After git merge origin/main:
main:    A---B---C---E---F---G
              \             \
feature:       D---H---I---M  (M = merge commit)

Visual explanation:

Advantages:

✅ Simple mental model (just combine branches)
✅ Preserves exact history (shows when integration happened)
✅ Each conflict resolved only once (in merge commit)
✅ No force push needed (safe!)
✅ Safe if multiple people work on same branch
✅ Can undo easily (git reset to before merge)

Disadvantages:

❌ Creates merge commits (clutters history)
❌ Non-linear history (harder to read git log)
❌ PR diff might include unrelated changes from main
❌ "Messy" looking git graph

Strategy 2: Rebase Feature onto Main (Rebase Strategy)

The workflow:

# Daily routine (on feature branch)
git fetch --prune
git rebase origin/main
# Resolve conflicts if any
git push --force-with-lease

What happens:

Before rebase:
main:    A---B---C---E---F---G
              \
feature:       D---H---I

After git rebase origin/main:
main:    A---B---C---E---F---G
                           \
feature:                    D'---H'---I'  (commits rewritten!)

Visual explanation:

Advantages:

✅ Clean, linear history
✅ No merge commits cluttering log
✅ Easier git log to read (straight line)
✅ PR review shows only your changes
✅ Easier to cherry-pick or revert specific commits
✅ Professional-looking history

Disadvantages:

❌ Rewrites history (changes commit hashes)
❌ Requires force push (dangerous if not careful!)
❌ Conflicts might appear multiple times (per commit)
❌ Loses information about when integration happened
❌ More complex to understand (for beginners)
❌ Dangerous if others work on same branch

3.4 Conflicts - When and How

How Conflicts Happen

A conflict occurs when:

  1. Same file modified in both branches
  2. Same lines (or nearby lines) changed differently
  3. Git can’t automatically decide which change to keep

Example conflict:

Scenario:
- You changed line 10 in main.py
- Colleague changed line 10 in main.py differently
- Both changes based on old version

When you merge/rebase:
Git says: "I don't know which line 10 is correct!"

Merge Strategy Conflicts

How conflicts appear:

$ git merge origin/main
Auto-merging main.py
CONFLICT (content): Merge conflict in main.py
Automatic merge failed; fix conflicts and then commit the result.
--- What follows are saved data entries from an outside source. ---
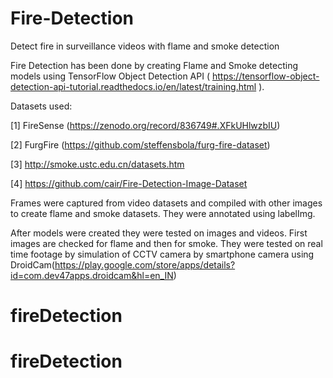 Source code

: # Fire-Detection
Detect fire in surveillance videos with flame and smoke detection

Fire Detection has been done by creating Flame and Smoke detecting models using TensorFlow Object Detection API ( https://tensorflow-object-detection-api-tutorial.readthedocs.io/en/latest/training.html ).

Datasets used:

[1] FireSense (https://zenodo.org/record/836749#.XFkUHlwzbIU)

[2] FurgFire (https://github.com/steffensbola/furg-fire-dataset)

[3] http://smoke.ustc.edu.cn/datasets.htm

[4] https://github.com/cair/Fire-Detection-Image-Dataset


Frames were captured from video datasets and compiled with other images to create flame and smoke datasets. They were annotated using labelImg.

After models were created they were tested on images and videos. First images are checked for flame and then for smoke.
They were tested on real time footage by simulation of CCTV camera by smartphone camera using DroidCam(https://play.google.com/store/apps/details?id=com.dev47apps.droidcam&hl=en_IN)
# fireDetection
# fireDetection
What the conflict looks like:

# main.py
def calculate_total(items):
<<<<<<< HEAD  (your branch)
    return sum(item.price * item.quantity for item in items)
=======  (main branch)
    return sum(item.final_price() * item.quantity for item in items)
>>>>>>> origin/main

Resolving the conflict:

# 1. Open main.py, edit to resolve conflict
# Choose one version or combine them:
def calculate_total(items):
    return sum(item.final_price() * item.quantity for item in items)

# 2. Mark as resolved
git add main.py

# 3. Complete the merge
git commit  # Git auto-fills merge commit message

Key point: You resolve the conflict once in the merge commit, and you’re done!

Rebase Strategy Conflicts

How conflicts appear:

$ git rebase origin/main
Applying: Add feature X
CONFLICT (content): Merge conflict in main.py
error: could not apply 7ea41f8... Add feature X
Resolve all conflicts manually, mark them as resolved with
"git add/rm <conflicted_files>", then run "git rebase --continue".
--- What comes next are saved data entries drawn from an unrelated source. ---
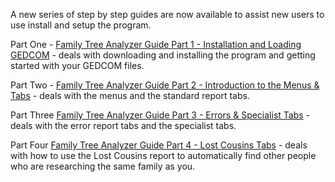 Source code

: A new series of step by step guides are now available to assist new users to use install and setup the program.

Part One - [Family Tree Analyzer Guide Part 1 - Installation and Loading GEDCOM](Family%20Tree%20Analyzer%20Guide%20Part%201%20-%20Installation%20and%20Loading%20GEDCOM.pdf) - deals with downloading and installing the program and getting started with your GEDCOM files.

Part Two - [Family Tree Analyzer Guide Part 2 - Introduction to the Menus & Tabs](Family%20Tree%20Analyzer%20Guide%20Part%202%20-%20Introduction%20to%20the%20Menus%20%26%20Tabs.pdf) - deals with the menus and the standard report tabs.

Part Three [Family Tree Analyzer Guide Part 3 - Errors & Specialist Tabs](Family%20Tree%20Analyzer%20Guide%20Part%203%20-%20Errors%20%26%20Specialist%20Tabs.pdf) - deals with the error report tabs and the specialist tabs.

Part Four [Family Tree Analyzer Guide Part 4 - Lost Cousins Tabs](Family%20Tree%20Analyzer%20Lost%20Cousins%20Guide.pdf) - deals with how to use the Lost Cousins report to automatically find other people who are researching the same family as you.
The difference: Rebase applies commits one by one.

If you have 3 commits (D, H, I):

Step 1: Apply D on top of G
- Might conflict → resolve → continue

Step 2: Apply H on top of (G + D')
- Might conflict → resolve → continue

Step 3: Apply I on top of (G + D' + H')
- Might conflict → resolve → continue

The problem: Same conflict multiple times!
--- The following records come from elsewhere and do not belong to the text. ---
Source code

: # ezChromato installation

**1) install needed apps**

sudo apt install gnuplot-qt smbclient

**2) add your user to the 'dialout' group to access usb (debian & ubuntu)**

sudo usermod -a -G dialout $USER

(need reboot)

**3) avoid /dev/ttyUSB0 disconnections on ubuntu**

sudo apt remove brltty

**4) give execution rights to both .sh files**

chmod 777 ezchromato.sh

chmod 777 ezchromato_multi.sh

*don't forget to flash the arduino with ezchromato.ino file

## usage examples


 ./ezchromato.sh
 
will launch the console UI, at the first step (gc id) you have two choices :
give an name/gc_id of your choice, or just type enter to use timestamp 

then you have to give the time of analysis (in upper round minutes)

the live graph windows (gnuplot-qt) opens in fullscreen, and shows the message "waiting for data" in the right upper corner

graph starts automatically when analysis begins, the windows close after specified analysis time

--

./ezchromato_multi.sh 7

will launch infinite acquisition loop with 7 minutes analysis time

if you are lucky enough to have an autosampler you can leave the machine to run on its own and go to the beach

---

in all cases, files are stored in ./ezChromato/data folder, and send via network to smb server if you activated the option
Commit D: Changed line 10 in main.py
Commit H: Changed line 10 in main.py again
Commit I: Changed line 10 in main.py again

Main also changed line 10.

Result:
- Conflict when applying D → resolve
- Conflict when applying H → resolve (same area!)
- Conflict when applying I → resolve (same area again!)

Resolving rebase conflicts:

# For each commit that conflicts:

# 1. Open main.py, resolve conflict
vim main.py

# 2. Mark as resolved
git add main.py

# 3. Continue rebase
git rebase --continue

# Repeat for each conflicting commit!

Escape hatches:

# If conflicts too complex:
git rebase --abort  # Start over, branch unchanged

# If want to skip a commit:
git rebase --skip  # Dangerous! Only if commit is redundant

Comparing Conflict Resolution

Aspect Merge Rebase
Frequency Once (in merge commit) Per conflicting commit
Complexity Resolve all at once Resolve incrementally
Same conflict Solved once Might appear multiple times
Context See both branches' changes See commit by commit
Abort git merge --abort git rebase --abort
After resolving git commit git rebase --continue

Which Is Easier?

For small conflicts: Rebase can be easier (incremental)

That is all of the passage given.